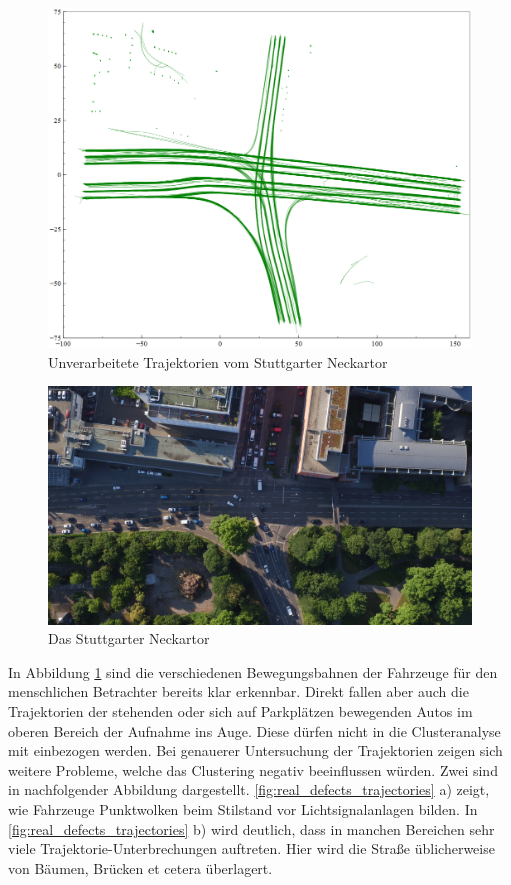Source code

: \begin{figure}[H]
\centering
    \includegraphics[width=0.5\linewidth]{../resources/img/umsetzung/U1/Plot_RawTrajectories_Neckartor}
\caption{Unverarbeitete Trajektorien vom Stuttgarter Neckartor}
\label{fig:real_trajs_raw_neckartor}
\end{figure}

\begin{figure}[H]
\centering
    \includegraphics[width=0.7\linewidth]{../resources/img/umsetzung/U1/Neckartor_Aufnahme}
\caption{Das Stuttgarter Neckartor}
\label{fig:real_neckartor}
\end{figure}

In Abbildung \ref{fig:real_trajs_raw_neckartor} sind die verschiedenen Bewegungsbahnen der Fahrzeuge für
den menschlichen Betrachter bereits klar erkennbar.
Direkt fallen aber auch die Trajektorien der stehenden oder sich auf Parkplätzen
bewegenden Autos im oberen Bereich der Aufnahme ins Auge. Diese dürfen nicht in die Clusteranalyse mit einbezogen werden.
Bei genauerer Untersuchung der Trajektorien zeigen sich weitere Probleme, welche das Clustering negativ
beeinflussen würden. Zwei sind in nachfolgender Abbildung dargestellt.
\ref{fig:real_defects_trajectories} a) zeigt, wie Fahrzeuge Punktwolken beim Stilstand vor Lichtsignalanlagen bilden.
In \ref{fig:real_defects_trajectories} b) wird deutlich, dass in manchen Bereichen sehr viele Trajektorie-Unterbrechungen
auftreten. Hier wird die Straße üblicherweise von Bäumen, Brücken et cetera überlagert.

◆ ◆ ◆ ◆

This exercise asks for an exact repeat of the lines from the one holding "beeinflussen würden. Zwei" through the end of the data above.

• [Response to the task]
beeinflussen würden. Zwei sind in nachfolgender Abbildung dargestellt.
\ref{fig:real_defects_trajectories} a) zeigt, wie Fahrzeuge Punktwolken beim Stilstand vor Lichtsignalanlagen bilden.
In \ref{fig:real_defects_trajectories} b) wird deutlich, dass in manchen Bereichen sehr viele Trajektorie-Unterbrechungen
auftreten. Hier wird die Straße üblicherweise von Bäumen, Brücken et cetera überlagert.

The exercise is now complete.